#### Try it
In the records below, find every line with the word "left" and copy it.

Segment Start: Source information

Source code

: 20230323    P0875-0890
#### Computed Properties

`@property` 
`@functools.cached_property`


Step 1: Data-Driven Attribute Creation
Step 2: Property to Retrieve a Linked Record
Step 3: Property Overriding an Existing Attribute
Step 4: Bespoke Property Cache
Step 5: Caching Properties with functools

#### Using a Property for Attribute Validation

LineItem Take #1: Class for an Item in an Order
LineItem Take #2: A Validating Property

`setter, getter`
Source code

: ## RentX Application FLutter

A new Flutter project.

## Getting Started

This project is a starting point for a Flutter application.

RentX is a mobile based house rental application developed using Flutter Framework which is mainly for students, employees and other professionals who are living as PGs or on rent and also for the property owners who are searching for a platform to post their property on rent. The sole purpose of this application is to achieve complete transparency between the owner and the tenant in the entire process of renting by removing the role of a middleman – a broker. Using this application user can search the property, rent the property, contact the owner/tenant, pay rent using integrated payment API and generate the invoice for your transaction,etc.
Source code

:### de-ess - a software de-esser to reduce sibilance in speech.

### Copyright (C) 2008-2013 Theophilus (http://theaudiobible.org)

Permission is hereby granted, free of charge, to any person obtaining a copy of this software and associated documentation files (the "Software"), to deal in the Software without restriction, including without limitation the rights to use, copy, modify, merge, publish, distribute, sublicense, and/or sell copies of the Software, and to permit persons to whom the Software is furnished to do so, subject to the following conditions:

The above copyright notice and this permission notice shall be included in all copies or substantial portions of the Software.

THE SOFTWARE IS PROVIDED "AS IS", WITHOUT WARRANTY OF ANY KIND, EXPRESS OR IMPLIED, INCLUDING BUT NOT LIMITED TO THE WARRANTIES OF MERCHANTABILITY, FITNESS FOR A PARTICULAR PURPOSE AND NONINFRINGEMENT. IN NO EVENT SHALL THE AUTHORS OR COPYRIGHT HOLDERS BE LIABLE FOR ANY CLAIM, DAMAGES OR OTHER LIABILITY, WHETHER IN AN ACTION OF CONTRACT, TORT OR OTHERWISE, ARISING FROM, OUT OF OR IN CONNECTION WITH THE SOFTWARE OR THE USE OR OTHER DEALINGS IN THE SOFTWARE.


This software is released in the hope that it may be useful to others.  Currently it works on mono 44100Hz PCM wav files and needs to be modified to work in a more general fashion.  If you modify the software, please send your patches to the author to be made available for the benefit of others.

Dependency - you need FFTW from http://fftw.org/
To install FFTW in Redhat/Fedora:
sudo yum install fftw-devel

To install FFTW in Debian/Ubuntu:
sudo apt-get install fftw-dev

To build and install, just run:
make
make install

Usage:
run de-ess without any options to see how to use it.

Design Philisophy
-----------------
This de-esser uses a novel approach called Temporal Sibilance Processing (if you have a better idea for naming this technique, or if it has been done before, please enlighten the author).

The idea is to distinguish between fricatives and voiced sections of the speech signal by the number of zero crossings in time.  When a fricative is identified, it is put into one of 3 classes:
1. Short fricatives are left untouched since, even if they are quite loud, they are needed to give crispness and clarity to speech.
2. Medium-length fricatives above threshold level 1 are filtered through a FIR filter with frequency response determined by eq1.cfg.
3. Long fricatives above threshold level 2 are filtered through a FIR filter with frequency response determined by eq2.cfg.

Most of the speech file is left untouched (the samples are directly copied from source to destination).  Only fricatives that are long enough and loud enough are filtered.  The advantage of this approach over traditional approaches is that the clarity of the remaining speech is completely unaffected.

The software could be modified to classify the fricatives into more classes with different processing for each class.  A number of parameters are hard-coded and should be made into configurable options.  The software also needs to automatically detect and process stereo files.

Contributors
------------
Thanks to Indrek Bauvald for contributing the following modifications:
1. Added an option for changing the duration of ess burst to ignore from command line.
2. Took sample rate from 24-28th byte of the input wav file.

Segment End: Source information

#### Your solution
1. Short fricatives are left untouched since, even if they are quite loud, they are needed to give crispness and clarity to speech.
Most of the speech file is left untouched (the samples are directly copied from source to destination).  Only fricatives that are long enough and loud enough are filtered.  The advantage of this approach over traditional approaches is that the clarity of the remaining speech is completely unaffected.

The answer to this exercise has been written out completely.